When it comes to mobility, people are in general mesmerized by Velib or Zipcar lately but there are there sorts of devices that I find very intriguing: aluminium scooters or K-2 Kickboard Scooter. Some people would argue that this for start-up pricks (because real value is in pure P&P skateboarding gear) or that it is childish and useless but I don't think so. I don't have any scooters but what I find interesting here is the notion of "micro-mobility" and the balance of cost: the cost to use the device is low (lower than unfolding the A-bike Adam gave me for instance). And it's way cheaper than a Sidekick. Another characteristic is that it can be used indoor/outdoor.
Invented around 2000 by dutch/swiss banker Wim Outboter, these scooters are still very popular. His point at that time was to solve this concrete problem:
"When Wim was 30 years old and living in Zurich, he came across a problem. His favourite sausage shop was too far away to walk, yet not far away enough to take the car out of the garage. 'I called it a microdistance,' he says. 'I made a primitive scooter using the wheels of some inline skates and it worked. The only problem was that when I went down town on it, people laughed at me.' With his characteristic mixture of a kid's desire to be cool and a grown-up's application of technology, Wim worked at the scooter until it was small enough to hide in his backpack. It still took another 10 years (and the constant encouragement of his wife) to get the invention on the road."

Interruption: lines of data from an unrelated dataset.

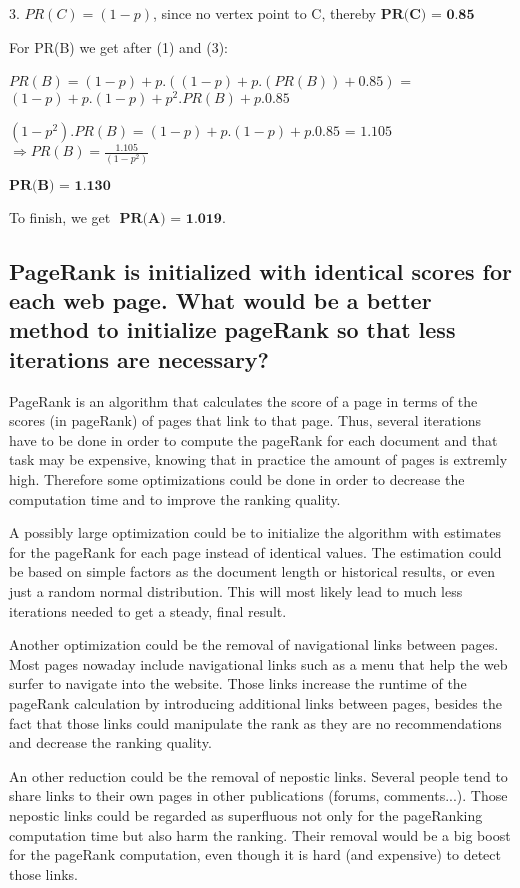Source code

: \documentclass{scrartcl}
\begin{document}
3. $PR(C) = (1 - p)$, since no vertex point to C, thereby $\textbf{PR(C) = 0.85}$

For PR(B) we get after (1) and (3):

$PR(B) = (1 - p) + p.( (1 - p) + p.( PR(B))+ 0.85)$ = $(1-p) + p.(1-p) + p^2.PR(B) + p.0.85$

$(1- p^2). PR(B) = (1 - p) + p. (1-p) + p. 0.85$ = $ 1.105$ $ \Rightarrow PR(B) = \frac{1.105}{(1- p^2)}$

$\textbf{PR(B) = 1.130}$

To finish, we get $\textbf{ PR(A) = 1.019}$.

\subsection { PageRank is initialized with identical scores for each web page. What would be a better
method to initialize pageRank so that less iterations are necessary?}

PageRank is an algorithm that calculates the score of a page in terms of the scores (in pageRank) of pages that link to that page. Thus, several iterations have to be done in order to compute the pageRank for each document and that task may be expensive, knowing that in practice the amount of pages is extremly high. Therefore some optimizations could be done in order to decrease the computation time and to improve the ranking quality.

A possibly large optimization could be to initialize the algorithm with estimates for the pageRank for each page instead of identical values. The estimation could be based on simple factors as the document length or historical results, or even just a random normal distribution. This will most likely lead to much less iterations needed to get a steady, final result.

Another optimization could be the removal of navigational links between pages. Most pages nowaday include navigational links such as a menu that help the web surfer to navigate into the website. Those links increase the runtime of the pageRank calculation by introducing additional links between pages, besides the fact that those links could manipulate the rank as they are no recommendations and decrease the ranking quality.

An other reduction could be the removal of nepostic links. Several people tend to share links to their own pages in other publications (forums, comments...). Those nepostic links could be regarded as superfluous not only for the pageRanking computation time but also harm the ranking. Their removal would be a big boost for the pageRank computation, even though it is hard (and expensive) to detect those links.
\end{document}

Why do I blog this? interest in less common means of transport and their implications in terms of design (of the device itself as well as the infrastructure to support it). Micro-mobility devices also seems to be a bit dismissed in the discourse about the future of mobility in urban environment, although scooters, lifts, elevators, electric sidewalks, etc are prominent in our everyday life. And high-rise architects surely have to deal with that.